Real hope has an intimate and serious relationship to despair. Hope and despair are not pure opposites. The great developments of modern civilisation – democracy, universal healthcare, access to education for the masses, recognition of equality between genders, the revolt against prejudice based on race, religion and sexual orientation – have all been driven by both emotions. You have to despair of poverty, ignorance, prejudice, injustice, indignity and patriarchy before you can rise up against them. Out of despair comes the hope that something better must be built. And this hope is concrete: it provides the sense of direction from which realistic maps of the future can be made.
Hopeitude is the political gambler’s bluff. You don’t have two cents worth of real hope in your hand, so you put a big pile of hopeitude chips on the table. It’s a perfect parallel to the diet of empty calories that late capitalism has devised for the poor – instead of feeding the body politic, it bloats it with corny emotional syrup and cheap rhetorical trans fats.
Consider Andrea Leadsom’s ludicrous speech last Thursday, setting out why she should be the next prime minister of the UK, delivered with the weird rictus of a beauty pageant contestant: “You see, I am an optimist. I truly believe we can be the greatest nation on Earth . . . I believe we have a great future ahead of us . . . We are a remarkable people and we have so much more to give.”
Part of Leadsom’s rhetoric is a more demure English echo of Trump’s carnival barker bombast in which everything is going to be “huge”, “beautiful” and “great”. Presumably Leadsom’s UK and Trump’s USA will go to war to decide the title of greatest nation on Earth. Though, come to think of it, a reality TV contest would be much more apt. (The British have already had their qualifying round: “I’m an Empire, Get Me Out of Here.”)
For much of this rhetoric is pure X Factor. Hopeitude resonates in large measure because it chimes with the new religion of the talent show.

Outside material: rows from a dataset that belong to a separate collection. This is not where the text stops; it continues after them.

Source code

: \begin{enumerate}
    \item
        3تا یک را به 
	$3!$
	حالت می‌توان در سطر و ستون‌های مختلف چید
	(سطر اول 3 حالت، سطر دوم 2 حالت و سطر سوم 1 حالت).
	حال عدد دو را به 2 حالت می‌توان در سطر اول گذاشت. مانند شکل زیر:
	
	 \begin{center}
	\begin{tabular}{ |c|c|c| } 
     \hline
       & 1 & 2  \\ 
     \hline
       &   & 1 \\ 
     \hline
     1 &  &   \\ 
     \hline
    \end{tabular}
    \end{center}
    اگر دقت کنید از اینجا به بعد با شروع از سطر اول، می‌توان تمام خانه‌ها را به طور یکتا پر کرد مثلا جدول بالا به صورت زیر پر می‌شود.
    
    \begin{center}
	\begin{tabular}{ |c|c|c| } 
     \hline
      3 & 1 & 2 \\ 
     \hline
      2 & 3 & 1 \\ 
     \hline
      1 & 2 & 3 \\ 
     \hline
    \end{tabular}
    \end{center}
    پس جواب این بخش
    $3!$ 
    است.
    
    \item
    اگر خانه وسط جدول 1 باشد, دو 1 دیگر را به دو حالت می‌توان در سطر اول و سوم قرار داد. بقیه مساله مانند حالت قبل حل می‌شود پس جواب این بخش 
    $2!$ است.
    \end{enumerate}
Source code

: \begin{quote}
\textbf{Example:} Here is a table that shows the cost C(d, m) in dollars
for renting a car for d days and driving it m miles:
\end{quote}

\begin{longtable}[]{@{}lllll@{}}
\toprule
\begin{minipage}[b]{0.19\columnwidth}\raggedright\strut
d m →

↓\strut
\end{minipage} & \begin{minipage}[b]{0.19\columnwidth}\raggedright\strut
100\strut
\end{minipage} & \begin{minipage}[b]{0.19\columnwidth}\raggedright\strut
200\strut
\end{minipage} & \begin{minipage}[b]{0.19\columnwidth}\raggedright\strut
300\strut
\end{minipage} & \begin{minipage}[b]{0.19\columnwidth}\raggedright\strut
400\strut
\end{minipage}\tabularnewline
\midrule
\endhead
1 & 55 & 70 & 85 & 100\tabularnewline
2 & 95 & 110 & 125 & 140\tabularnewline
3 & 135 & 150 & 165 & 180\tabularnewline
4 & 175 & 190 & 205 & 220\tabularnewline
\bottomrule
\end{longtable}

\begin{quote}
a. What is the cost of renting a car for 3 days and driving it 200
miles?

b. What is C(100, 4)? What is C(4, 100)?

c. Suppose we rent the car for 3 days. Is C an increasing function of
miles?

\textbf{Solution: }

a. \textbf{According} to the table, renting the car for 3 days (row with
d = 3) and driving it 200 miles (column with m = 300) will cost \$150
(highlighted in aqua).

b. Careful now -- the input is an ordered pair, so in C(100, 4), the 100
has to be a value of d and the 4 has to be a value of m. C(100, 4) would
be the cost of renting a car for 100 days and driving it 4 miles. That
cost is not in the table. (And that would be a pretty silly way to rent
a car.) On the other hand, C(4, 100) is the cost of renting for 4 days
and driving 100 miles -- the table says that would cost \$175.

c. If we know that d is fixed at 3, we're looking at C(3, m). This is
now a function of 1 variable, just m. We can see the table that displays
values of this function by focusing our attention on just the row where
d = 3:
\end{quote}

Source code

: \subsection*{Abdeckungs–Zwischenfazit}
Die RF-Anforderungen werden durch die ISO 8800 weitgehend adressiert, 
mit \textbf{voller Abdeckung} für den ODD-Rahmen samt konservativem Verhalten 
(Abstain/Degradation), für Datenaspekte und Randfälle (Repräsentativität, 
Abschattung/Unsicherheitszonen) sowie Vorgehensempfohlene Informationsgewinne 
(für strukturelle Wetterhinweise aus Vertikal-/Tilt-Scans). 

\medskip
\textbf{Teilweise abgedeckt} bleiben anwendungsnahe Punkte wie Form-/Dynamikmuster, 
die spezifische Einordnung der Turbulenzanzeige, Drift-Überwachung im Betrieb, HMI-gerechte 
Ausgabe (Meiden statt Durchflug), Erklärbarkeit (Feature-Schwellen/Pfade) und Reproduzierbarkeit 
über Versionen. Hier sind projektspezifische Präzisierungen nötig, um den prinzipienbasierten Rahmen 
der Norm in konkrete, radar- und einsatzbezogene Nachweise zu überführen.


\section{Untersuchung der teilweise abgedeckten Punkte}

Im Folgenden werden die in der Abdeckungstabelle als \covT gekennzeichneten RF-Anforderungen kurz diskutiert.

If you dream hard enough, your wish will come true. If you really, really want it, it will happen. Leadsom actually said this: “I want to lead a nation where anyone who aims high can achieve their dreams.” This is the politics of reality TV: wanting a job or an education is like wanting to be a star. Believe it and it will happen. In hopeitude, the real-world struggle to achieve dignity is replaced with the fantasy of achieving your dreams.
What’s happening here is a Ghost Dance for the 21st century white working class. In the late 19th century, when their world had been destroyed, the Plains Indians of the American midwest looked to the prophecies of the shaman Wovoka. He said that if they did the Ghost Dance, the buffalo would come back, the dead Indians would return and a great natural disaster would make all the white people disappear. Hopeitude is the Ghost Dance at the fag end of a sleazy rave, with privileged politicians selling coke and ecstasy and the promise that if you keep dancing the steel plants will come back to the great plains and the dead hopes of social democracy and the New Deal will return to Earth. The sugar rush of ersatz optimism will wear off soon enough, but it will be followed by an even deeper despair. The questions will get nastier: why is everything not great and beautiful? Why have the immigrants not gone home? Why are we not prospering, as Trump has it, “bigly”? Why have the buffalo not returned?